Data Preparation

processing.weighting.data_prep

Data-preparation toolbox for the weighting workflow.

This sub-package does not orchestrate the weighting pipeline itself. Instead, it provides the reusable building blocks that the weighting pipeline uses to prepare geography, PUMS inputs, control totals, and survey seed data.

Modules

Census geography (census_geo) -- download and cache TIGER PUMA and block shapefiles via pygris, including block-level population inputs.
Geography crosswalk (crosswalk) -- construct a population-weighted PUMA-to-target-zone allocation table and assign/allocate records across project geographies.
PUMS data (pums_data) -- fetch ACS 1-year PUMS microdata from the Census API or load local extracts, with chunking and caching helpers.
Control data (control_data) -- recode PUMS variables into weighting control categories and aggregate them into zone-level control totals.
Seed data (seed_data) -- recode canonical survey variables into the same control categories used by the PUMS-based controls.

Together these modules provide the shared data-preparation utilities used by WeightingPipeline before balancing begins.

processing.weighting.data_prep.crosswalk

PUMA-specific crosswalk wrapper.

PumaCrosswalk fetches Census PUMA and block geographies and delegates the heavy lifting to build_crosswalk.

See docs/pipeline_steps/weighting/crosswalk.md for the detailed crosswalk explanation, diagrams, and worked example.

Load target zone polygons; auto-discover overlapping PUMAs.
Download/cache TIGER PUMA and block shapefiles (via census_geo).
Rasterize block population into a density grid.
Rasterize PUMA IDs into a categorical label grid.
exactextract: compute sum(population) per target zone, grouped by PUMA label.
Normalise: allocation_weight = pop(puma, target) / pop(puma) per PUMA.

Resolution only affects within-block population distribution granularity — boundary accuracy is exact at any resolution due to exactextract's analytical sub-cell coverage.

Outputs:

crosswalk_df: puma_id, study_geoid, population, allocation_weight.
puma_ids: list of PUMAs overlapping the study area.

Example

xw = PumaCrosswalk(geo_cfg, state_fips="06", pums_year=2023)
households = xw.assign_households(households)
pums_hh, pums_per = xw.allocate_pums_weights(pums_hh, pums_per)

PumaCrosswalk

Population-weighted PUMA-to-target-zone crosswalk.

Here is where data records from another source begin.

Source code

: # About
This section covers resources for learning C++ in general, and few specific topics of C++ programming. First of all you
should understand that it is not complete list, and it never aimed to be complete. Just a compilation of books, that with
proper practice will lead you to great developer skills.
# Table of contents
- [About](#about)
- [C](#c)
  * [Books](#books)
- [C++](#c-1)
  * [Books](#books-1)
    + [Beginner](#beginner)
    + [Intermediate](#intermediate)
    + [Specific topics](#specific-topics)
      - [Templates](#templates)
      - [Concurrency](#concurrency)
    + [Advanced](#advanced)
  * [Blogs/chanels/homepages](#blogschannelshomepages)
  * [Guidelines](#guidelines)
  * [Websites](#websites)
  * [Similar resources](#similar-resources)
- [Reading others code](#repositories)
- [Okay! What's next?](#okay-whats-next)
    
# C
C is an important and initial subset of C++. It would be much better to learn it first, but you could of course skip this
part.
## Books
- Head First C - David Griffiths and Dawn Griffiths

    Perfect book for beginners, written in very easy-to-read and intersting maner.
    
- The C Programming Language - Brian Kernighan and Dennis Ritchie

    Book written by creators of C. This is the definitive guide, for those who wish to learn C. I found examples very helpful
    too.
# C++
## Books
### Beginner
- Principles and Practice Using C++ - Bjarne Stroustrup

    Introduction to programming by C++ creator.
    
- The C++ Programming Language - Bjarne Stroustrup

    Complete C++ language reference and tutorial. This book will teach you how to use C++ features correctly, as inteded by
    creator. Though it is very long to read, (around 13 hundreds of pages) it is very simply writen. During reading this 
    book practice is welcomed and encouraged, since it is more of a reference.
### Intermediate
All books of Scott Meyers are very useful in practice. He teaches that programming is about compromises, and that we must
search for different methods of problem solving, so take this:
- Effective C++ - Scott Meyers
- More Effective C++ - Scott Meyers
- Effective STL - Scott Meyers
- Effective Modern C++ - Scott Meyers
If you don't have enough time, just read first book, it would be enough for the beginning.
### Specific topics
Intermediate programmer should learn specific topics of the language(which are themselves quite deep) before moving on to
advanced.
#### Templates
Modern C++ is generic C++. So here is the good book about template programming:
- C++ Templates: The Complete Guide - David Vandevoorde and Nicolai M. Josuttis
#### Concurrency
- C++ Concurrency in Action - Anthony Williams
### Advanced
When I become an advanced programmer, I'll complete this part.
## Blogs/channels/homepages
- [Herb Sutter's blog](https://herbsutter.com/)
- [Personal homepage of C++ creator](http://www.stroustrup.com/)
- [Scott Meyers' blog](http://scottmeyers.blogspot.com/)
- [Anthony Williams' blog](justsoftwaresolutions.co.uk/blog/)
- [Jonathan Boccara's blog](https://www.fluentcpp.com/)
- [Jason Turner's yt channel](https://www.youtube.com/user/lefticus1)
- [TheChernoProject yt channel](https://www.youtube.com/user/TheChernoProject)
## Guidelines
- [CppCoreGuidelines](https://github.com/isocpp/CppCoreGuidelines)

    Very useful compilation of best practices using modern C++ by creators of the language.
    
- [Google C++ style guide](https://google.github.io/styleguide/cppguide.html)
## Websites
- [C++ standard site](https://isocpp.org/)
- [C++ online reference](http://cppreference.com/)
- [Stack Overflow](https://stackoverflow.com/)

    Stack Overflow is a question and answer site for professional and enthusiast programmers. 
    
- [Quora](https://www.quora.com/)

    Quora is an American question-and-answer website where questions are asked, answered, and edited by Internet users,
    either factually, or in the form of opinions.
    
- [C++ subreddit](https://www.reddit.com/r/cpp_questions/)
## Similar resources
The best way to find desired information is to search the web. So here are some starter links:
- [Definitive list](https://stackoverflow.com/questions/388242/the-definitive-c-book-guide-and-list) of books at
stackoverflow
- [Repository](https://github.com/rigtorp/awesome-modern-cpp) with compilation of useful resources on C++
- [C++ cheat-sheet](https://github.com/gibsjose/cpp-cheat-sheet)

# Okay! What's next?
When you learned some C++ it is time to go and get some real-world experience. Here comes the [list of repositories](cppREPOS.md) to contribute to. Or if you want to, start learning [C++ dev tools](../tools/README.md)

Loads target zones and Census geographies on construction, rasterizes block population, and cross-tabulates to produce allocation weights. Exposes crosswalk_df, puma_ids, and target_gdf for downstream use. The crosswalk produces both study_geoid (raw target zone from the shapefile) and ctrl_geoid (balancing geography — equal to study_geoid unless zone groups are configured).

TargetZoneConfig `pydantic-model`

Target zone polygon source.

Fields:

file (str)
id_field (str | None)

GeographyConfig `pydantic-model`

Geography block of the weighting YAML config.

Attributes:

Name	Type	Description
`target_zones`	`TargetZoneConfig`	Polygon file and optional zone-ID column.
`resolution`	`int`	Raster cell size in metres (default 250).

Fields:

target_zones (TargetZoneConfig)
resolution (int)
min_allocation (float)

Validators:

_positive_resolution → resolution
_valid_min_allocation → min_allocation

processing.weighting.data_prep.census_geo

Census TIGER geography loading.

PUMA and block geometries share the same decennial vintage (2010 for pre-2022 PUMS, 2020 for 2022+) so that block GEOIDs match the sample plan. Block population is fetched from the Census decennial API (PL 94-171 for 2020, SF1 for 2010) and joined by GEOID — the TIGER shapefiles themselves do not always carry population columns.

Processed GeoDataFrames are cached as GeoParquet under <pipeline-cache-dir>/weighting/census_geo/ for fast repeat loads.

puma_vintage_for_pums_year

puma_vintage_for_pums_year(pums_year: int) -> int

Return the PUMA geography vintage for a given PUMS year.

ACS PUMS 2022+ uses 2020 PUMAs; 2012-2021 uses 2010 PUMAs.

get_puma_gdf

get_puma_gdf(
    state_fips: str,
    pums_year: int,
    *,
    cache_dir: Path | None = None
) -> gpd.GeoDataFrame

Download PUMA polygons for state_fips via pygris.

Returns a GeoDataFrame with puma_id (str) and geometry.

get_block_gdf

get_block_gdf(
    state_fips: str,
    pums_year: int,
    *,
    cache_dir: Path | None = None
) -> gpd.GeoDataFrame

Download block geometries and join decennial population.

Uses the same vintage as PUMAs so block GEOIDs match the sample plan. Population is fetched from the Census decennial API and joined by GEOID.

The population is used for dasymetric block-level weighting of cross PUMA-to-custom zone allocations.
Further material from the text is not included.